Segment Open

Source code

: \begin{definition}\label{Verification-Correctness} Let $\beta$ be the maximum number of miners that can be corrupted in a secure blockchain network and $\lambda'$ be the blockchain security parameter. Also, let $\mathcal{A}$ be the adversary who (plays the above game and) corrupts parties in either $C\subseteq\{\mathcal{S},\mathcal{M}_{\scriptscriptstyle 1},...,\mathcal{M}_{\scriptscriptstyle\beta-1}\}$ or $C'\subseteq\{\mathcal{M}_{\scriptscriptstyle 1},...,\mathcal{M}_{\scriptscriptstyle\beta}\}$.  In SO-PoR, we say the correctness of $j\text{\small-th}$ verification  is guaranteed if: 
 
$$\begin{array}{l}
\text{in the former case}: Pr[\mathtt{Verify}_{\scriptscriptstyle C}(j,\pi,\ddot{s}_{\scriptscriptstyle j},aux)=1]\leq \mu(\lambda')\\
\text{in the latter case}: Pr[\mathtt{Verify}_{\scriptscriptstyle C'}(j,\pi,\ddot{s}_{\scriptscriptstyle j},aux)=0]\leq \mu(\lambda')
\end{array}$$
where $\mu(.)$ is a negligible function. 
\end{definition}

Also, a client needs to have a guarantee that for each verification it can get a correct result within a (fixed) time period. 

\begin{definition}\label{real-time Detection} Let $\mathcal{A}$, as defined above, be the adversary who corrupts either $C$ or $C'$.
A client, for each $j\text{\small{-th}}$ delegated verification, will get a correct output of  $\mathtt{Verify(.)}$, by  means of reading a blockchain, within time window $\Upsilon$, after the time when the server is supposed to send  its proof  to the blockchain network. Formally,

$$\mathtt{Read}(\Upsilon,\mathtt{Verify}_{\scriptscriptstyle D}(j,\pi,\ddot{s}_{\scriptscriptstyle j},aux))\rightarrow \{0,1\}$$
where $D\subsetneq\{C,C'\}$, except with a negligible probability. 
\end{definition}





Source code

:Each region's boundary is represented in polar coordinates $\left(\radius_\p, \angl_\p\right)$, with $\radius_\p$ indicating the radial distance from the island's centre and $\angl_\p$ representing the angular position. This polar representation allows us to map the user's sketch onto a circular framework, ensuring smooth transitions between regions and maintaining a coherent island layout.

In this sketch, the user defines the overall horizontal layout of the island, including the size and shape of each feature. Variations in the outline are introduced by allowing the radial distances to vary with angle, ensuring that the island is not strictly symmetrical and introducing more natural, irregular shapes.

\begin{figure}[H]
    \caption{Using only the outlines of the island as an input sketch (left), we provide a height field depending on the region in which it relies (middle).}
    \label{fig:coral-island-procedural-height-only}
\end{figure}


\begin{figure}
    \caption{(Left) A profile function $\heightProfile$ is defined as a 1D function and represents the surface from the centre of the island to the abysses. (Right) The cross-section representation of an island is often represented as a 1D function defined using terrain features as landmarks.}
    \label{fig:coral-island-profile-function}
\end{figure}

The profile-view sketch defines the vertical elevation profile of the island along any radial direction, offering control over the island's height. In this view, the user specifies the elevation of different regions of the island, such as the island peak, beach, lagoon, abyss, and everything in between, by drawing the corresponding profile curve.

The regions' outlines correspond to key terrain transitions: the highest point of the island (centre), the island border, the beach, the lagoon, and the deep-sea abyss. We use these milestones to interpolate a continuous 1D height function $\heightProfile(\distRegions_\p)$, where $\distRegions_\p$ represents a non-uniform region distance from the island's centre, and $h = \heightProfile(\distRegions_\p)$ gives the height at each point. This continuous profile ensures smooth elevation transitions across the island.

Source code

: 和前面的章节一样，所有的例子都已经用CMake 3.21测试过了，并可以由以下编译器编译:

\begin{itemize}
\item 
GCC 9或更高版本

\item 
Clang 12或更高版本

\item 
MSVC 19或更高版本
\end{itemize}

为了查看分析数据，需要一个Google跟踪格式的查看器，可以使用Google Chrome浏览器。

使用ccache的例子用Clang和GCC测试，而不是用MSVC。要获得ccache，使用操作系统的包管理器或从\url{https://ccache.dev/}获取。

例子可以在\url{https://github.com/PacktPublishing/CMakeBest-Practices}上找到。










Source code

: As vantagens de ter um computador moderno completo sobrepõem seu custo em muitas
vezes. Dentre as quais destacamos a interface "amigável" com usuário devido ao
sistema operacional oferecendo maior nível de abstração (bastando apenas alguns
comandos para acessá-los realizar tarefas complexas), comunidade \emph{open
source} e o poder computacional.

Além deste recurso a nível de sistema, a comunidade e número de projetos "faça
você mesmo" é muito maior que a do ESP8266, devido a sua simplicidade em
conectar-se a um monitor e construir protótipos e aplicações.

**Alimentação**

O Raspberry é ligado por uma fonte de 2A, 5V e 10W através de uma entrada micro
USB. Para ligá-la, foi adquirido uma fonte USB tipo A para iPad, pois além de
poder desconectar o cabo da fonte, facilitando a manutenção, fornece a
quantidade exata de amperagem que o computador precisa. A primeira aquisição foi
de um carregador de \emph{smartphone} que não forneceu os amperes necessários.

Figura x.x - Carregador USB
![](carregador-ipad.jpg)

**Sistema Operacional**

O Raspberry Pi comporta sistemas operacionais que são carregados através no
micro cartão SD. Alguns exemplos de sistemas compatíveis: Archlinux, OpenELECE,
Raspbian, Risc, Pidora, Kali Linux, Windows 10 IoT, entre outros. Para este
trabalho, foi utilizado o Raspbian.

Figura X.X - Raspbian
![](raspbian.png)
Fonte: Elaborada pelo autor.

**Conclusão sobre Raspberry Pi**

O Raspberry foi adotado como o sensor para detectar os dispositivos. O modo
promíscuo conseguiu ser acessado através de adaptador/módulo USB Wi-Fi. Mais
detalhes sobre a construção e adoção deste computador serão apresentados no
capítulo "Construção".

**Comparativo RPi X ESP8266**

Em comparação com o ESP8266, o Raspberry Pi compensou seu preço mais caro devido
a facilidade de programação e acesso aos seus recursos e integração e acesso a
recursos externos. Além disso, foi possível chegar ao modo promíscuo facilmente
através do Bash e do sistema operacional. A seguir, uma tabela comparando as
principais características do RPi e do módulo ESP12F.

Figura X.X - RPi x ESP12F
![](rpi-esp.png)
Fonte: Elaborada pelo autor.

Segment Closed

Each line of the data must be retyped exactly.

Source code

: \begin{definition}\label{Verification-Correctness} Let $\beta$ be the maximum number of miners that can be corrupted in a secure blockchain network and $\lambda'$ be the blockchain security parameter. Also, let $\mathcal{A}$ be the adversary who (plays the above game and) corrupts parties in either $C\subseteq\{\mathcal{S},\mathcal{M}_{\scriptscriptstyle 1},...,\mathcal{M}_{\scriptscriptstyle\beta-1}\}$ or $C'\subseteq\{\mathcal{M}_{\scriptscriptstyle 1},...,\mathcal{M}_{\scriptscriptstyle\beta}\}$.  In SO-PoR, we say the correctness of $j\text{\small-th}$ verification  is guaranteed if: 
 
$$\begin{array}{l}
\text{in the former case}: Pr[\mathtt{Verify}_{\scriptscriptstyle C}(j,\pi,\ddot{s}_{\scriptscriptstyle j},aux)=1]\leq \mu(\lambda')\\
\text{in the latter case}: Pr[\mathtt{Verify}_{\scriptscriptstyle C'}(j,\pi,\ddot{s}_{\scriptscriptstyle j},aux)=0]\leq \mu(\lambda')
\end{array}$$
where $\mu(.)$ is a negligible function. 
\end{definition}

Also, a client needs to have a guarantee that for each verification it can get a correct result within a (fixed) time period. 

\begin{definition}\label{real-time Detection} Let $\mathcal{A}$, as defined above, be the adversary who corrupts either $C$ or $C'$.
A client, for each $j\text{\small{-th}}$ delegated verification, will get a correct output of  $\mathtt{Verify(.)}$, by  means of reading a blockchain, within time window $\Upsilon$, after the time when the server is supposed to send  its proof  to the blockchain network. Formally,

$$\mathtt{Read}(\Upsilon,\mathtt{Verify}_{\scriptscriptstyle D}(j,\pi,\ddot{s}_{\scriptscriptstyle j},aux))\rightarrow \{0,1\}$$
where $D\subsetneq\{C,C'\}$, except with a negligible probability. 
\end{definition}





Source code

:Each region's boundary is represented in polar coordinates $\left(\radius_\p, \angl_\p\right)$, with $\radius_\p$ indicating the radial distance from the island's centre and $\angl_\p$ representing the angular position. This polar representation allows us to map the user's sketch onto a circular framework, ensuring smooth transitions between regions and maintaining a coherent island layout.

In this sketch, the user defines the overall horizontal layout of the island, including the size and shape of each feature. Variations in the outline are introduced by allowing the radial distances to vary with angle, ensuring that the island is not strictly symmetrical and introducing more natural, irregular shapes.

\begin{figure}[H]
    \caption{Using only the outlines of the island as an input sketch (left), we provide a height field depending on the region in which it relies (middle).}
    \label{fig:coral-island-procedural-height-only}
\end{figure}


\begin{figure}
    \caption{(Left) A profile function $\heightProfile$ is defined as a 1D function and represents the surface from the centre of the island to the abysses. (Right) The cross-section representation of an island is often represented as a 1D function defined using terrain features as landmarks.}
    \label{fig:coral-island-profile-function}
\end{figure}

The profile-view sketch defines the vertical elevation profile of the island along any radial direction, offering control over the island's height. In this view, the user specifies the elevation of different regions of the island, such as the island peak, beach, lagoon, abyss, and everything in between, by drawing the corresponding profile curve.

The regions' outlines correspond to key terrain transitions: the highest point of the island (centre), the island border, the beach, the lagoon, and the deep-sea abyss. We use these milestones to interpolate a continuous 1D height function $\heightProfile(\distRegions_\p)$, where $\distRegions_\p$ represents a non-uniform region distance from the island's centre, and $h = \heightProfile(\distRegions_\p)$ gives the height at each point. This continuous profile ensures smooth elevation transitions across the island.

Source code

: 和前面的章节一样，所有的例子都已经用CMake 3.21测试过了，并可以由以下编译器编译:

\begin{itemize}
\item 
GCC 9或更高版本

\item 
Clang 12或更高版本

\item 
MSVC 19或更高版本
\end{itemize}

为了查看分析数据，需要一个Google跟踪格式的查看器，可以使用Google Chrome浏览器。

使用ccache的例子用Clang和GCC测试，而不是用MSVC。要获得ccache，使用操作系统的包管理器或从\url{https://ccache.dev/}获取。

例子可以在\url{https://github.com/PacktPublishing/CMakeBest-Practices}上找到。










Source code

: As vantagens de ter um computador moderno completo sobrepõem seu custo em muitas
vezes. Dentre as quais destacamos a interface "amigável" com usuário devido ao
sistema operacional oferecendo maior nível de abstração (bastando apenas alguns
comandos para acessá-los realizar tarefas complexas), comunidade \emph{open
source} e o poder computacional.

Além deste recurso a nível de sistema, a comunidade e número de projetos "faça
você mesmo" é muito maior que a do ESP8266, devido a sua simplicidade em
conectar-se a um monitor e construir protótipos e aplicações.

**Alimentação**

O Raspberry é ligado por uma fonte de 2A, 5V e 10W através de uma entrada micro
USB. Para ligá-la, foi adquirido uma fonte USB tipo A para iPad, pois além de
poder desconectar o cabo da fonte, facilitando a manutenção, fornece a
quantidade exata de amperagem que o computador precisa. A primeira aquisição foi
de um carregador de \emph{smartphone} que não forneceu os amperes necessários.

Figura x.x - Carregador USB
![](carregador-ipad.jpg)

**Sistema Operacional**

O Raspberry Pi comporta sistemas operacionais que são carregados através no
micro cartão SD. Alguns exemplos de sistemas compatíveis: Archlinux, OpenELECE,
Raspbian, Risc, Pidora, Kali Linux, Windows 10 IoT, entre outros. Para este
trabalho, foi utilizado o Raspbian.

Figura X.X - Raspbian
![](raspbian.png)
Fonte: Elaborada pelo autor.

**Conclusão sobre Raspberry Pi**

O Raspberry foi adotado como o sensor para detectar os dispositivos. O modo
promíscuo conseguiu ser acessado através de adaptador/módulo USB Wi-Fi. Mais
detalhes sobre a construção e adoção deste computador serão apresentados no
capítulo "Construção".

**Comparativo RPi X ESP8266**

Em comparação com o ESP8266, o Raspberry Pi compensou seu preço mais caro devido
a facilidade de programação e acesso aos seus recursos e integração e acesso a
recursos externos. Além disso, foi possível chegar ao modo promíscuo facilmente
através do Bash e do sistema operacional. A seguir, uma tabela comparando as
principais características do RPi e do módulo ESP12F.

Figura X.X - RPi x ESP12F
![](rpi-esp.png)
Fonte: Elaborada pelo autor.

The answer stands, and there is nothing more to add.